------ Data to examine ------

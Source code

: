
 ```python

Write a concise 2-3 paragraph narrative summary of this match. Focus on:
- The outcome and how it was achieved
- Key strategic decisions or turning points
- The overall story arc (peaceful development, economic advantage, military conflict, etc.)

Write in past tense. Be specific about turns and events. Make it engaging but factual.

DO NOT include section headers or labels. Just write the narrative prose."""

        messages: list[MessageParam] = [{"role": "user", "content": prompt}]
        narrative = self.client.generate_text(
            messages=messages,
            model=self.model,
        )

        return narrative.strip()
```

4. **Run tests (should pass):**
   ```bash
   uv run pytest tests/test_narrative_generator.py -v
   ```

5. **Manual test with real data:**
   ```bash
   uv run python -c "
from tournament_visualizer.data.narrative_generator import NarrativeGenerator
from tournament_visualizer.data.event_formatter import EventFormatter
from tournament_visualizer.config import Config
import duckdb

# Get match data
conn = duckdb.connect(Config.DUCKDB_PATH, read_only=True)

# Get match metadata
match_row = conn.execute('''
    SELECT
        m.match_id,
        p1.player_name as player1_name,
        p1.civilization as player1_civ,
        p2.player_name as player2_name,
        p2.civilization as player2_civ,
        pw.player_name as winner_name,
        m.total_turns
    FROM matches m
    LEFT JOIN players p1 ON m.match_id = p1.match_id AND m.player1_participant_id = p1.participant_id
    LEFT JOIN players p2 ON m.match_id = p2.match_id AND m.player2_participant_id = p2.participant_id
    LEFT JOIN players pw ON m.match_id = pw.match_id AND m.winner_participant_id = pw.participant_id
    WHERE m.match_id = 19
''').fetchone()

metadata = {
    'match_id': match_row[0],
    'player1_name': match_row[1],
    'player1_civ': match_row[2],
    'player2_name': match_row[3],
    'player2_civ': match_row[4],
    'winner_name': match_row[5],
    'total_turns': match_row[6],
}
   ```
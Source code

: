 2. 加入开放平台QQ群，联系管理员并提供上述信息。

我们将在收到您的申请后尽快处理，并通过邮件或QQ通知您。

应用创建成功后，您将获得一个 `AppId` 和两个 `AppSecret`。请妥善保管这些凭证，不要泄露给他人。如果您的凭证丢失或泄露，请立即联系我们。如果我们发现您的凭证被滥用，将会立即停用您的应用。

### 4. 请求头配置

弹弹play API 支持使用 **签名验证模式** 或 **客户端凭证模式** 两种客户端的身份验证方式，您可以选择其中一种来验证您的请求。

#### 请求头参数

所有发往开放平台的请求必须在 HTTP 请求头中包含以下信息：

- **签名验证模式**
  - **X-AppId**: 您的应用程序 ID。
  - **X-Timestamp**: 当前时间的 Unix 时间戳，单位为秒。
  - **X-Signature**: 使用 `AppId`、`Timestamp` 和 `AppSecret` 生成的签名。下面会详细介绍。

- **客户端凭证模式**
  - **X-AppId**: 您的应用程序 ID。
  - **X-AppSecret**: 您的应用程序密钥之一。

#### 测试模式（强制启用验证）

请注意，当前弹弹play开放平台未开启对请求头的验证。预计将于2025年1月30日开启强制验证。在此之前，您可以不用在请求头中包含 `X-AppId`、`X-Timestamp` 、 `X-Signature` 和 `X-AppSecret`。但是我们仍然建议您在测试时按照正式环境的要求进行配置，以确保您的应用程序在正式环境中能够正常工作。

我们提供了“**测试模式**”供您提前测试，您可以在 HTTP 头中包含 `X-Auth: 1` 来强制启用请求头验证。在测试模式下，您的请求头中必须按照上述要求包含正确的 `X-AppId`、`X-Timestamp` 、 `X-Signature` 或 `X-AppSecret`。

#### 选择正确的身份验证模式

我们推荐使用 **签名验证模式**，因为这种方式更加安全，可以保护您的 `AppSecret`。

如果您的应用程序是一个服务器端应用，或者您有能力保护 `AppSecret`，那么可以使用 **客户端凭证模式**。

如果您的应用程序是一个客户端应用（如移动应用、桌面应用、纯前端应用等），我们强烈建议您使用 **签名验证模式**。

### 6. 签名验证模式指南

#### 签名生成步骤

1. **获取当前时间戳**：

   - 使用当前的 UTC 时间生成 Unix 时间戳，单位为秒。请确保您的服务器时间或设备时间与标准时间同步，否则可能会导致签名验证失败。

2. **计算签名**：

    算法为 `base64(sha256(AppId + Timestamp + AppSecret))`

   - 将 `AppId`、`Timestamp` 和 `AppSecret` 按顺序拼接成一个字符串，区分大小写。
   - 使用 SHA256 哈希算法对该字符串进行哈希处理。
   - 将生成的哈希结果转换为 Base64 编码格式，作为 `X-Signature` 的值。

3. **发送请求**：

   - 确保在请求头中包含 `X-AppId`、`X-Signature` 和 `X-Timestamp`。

------

_What the task requires_
Lines above with the string "players" need to be found and copied.

_Output below_
    LEFT JOIN players p1 ON m.match_id = p1.match_id AND m.player1_participant_id = p1.participant_id
    LEFT JOIN players p2 ON m.match_id = p2.match_id AND m.player2_participant_id = p2.participant_id
    LEFT JOIN players pw ON m.match_id = pw.match_id AND m.winner_participant_id = pw.participant_id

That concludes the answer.